The New Balance: The Millennial Melding of Work and Life


By Bernadette Smith

Let’s suspend our workplace reality for a moment.

Imagine a world where you have the freedom to deliver on work expectations on a schedule that works the best for you, from whatever location you prefer, in a way that allows you to live your life to the fullest.

In the next five to 10 years, this could be your reality as Millennials become the dominant generation in the workforce. What they bring to work is a fresh set of values that reflect their personalities, beliefs and attitudes formed from their life experiences that merge their work and personal lives together. Millennials are committed to making a difference in their work, but they prefer to do so on their own terms—and it stands to benefit everyone.

What Do Millennials Value?
The Millennial influence in the workplace will change the way we work. They are driven to creating a more fulfilling workplace. This group does not aspire to achieve work/life balance in the traditional ‘9 to 5’ sense. Millennials are not interested in separating their worlds of work and personal life, but want to be able to integrate them. As such, they value an environment that provides them with the autonomy and flexibility in how, when and where they do their work to improve their quality of life.

Living a life with purpose is what Millennials are all about. They have a more holistic view of work and personal life and see work as being an extension of who they are as people. Millennials have a tendency to align with organizations whose purpose they believe in and will go above and beyond when they can do meaningful work.

Flexibility Grounded in Trust
Flexible work arrangements enable a more fulfilling approach to life. This type of environment is highly valued because it is based on trust and provides the autonomy to deliver on work expectations while being able to pursue personal activities outside of work during traditional work hours. Millennials want to be able to break up their day by taking personal calls, catching up with friends and family on social media vehicles, working out and leaving early without having to explain why. They want the flexibility to make the most of their day even if it means working after hours to meet a work-related request.
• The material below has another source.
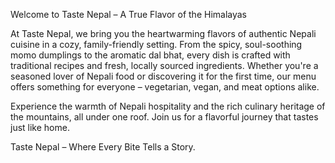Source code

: Welcome to Taste Nepal – A True Flavor of the Himalayas

At Taste Nepal, we bring you the heartwarming flavors of authentic Nepali cuisine in a cozy, family-friendly setting. From the spicy, soul-soothing momo dumplings to the aromatic dal bhat, every dish is crafted with traditional recipes and fresh, locally sourced ingredients. Whether you're a seasoned lover of Nepali food or discovering it for the first time, our menu offers something for everyone – vegetarian, vegan, and meat options alike.

Experience the warmth of Nepali hospitality and the rich culinary heritage of the mountains, all under one roof. Join us for a flavorful journey that tastes just like home.

Taste Nepal – Where Every Bite Tells a Story.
This new work ethic still raises some eyebrows in more traditional workplaces though. If work expectations are met, why should it matter when the work gets done? We need to trust that Millennials will get their work done as promised and feel more engaged as a result.

Always On and Willing to Respond
This is the generation that has been brought up with jam packed days and extracurricular schedules. They are wired to be able to flip from one activity to another and this characterizes their day. Their Smartphones are always on and they are a text, a call, or an email away from being accessible for work (within reason) or play.

Our reality is that our businesses continue to run 24/7 and many of us are expected to be responsive to our team members and clients. The Millennials that are committed to their work will deliver and get the job done.

Millennials are Always Connected
Millennials, by nature, have a ‘fear of missing out’ and have a strong need to be connected to all that is going on in their world both personally and professionally. Technology has enabled Millennials and other workers to stay connected while working outside their workplace. They can still have face-to-face meetings with their teams using Skype and contribute to documents using document sharing software. Moreover, let’s not forget staying on top of news and participating in ongoing conversations through social media vehicles. Working remotely is another option that enables this group to have the flexibility of working from the comfort and familiarity of home, while still being a strong contributor at work.

Enabling Work Life Integration
Those of us in leadership positions and in the HR profession need to support the changing work style preferences of our workforce to keep them inspired, engaged and productive. Before long, Millennials will be the dominant generation in our organizations and in leadership roles. As leaders, they will change our workplace cultures and make work/life integration the norm with the intent of improving employee engagement and creating high-performing teams.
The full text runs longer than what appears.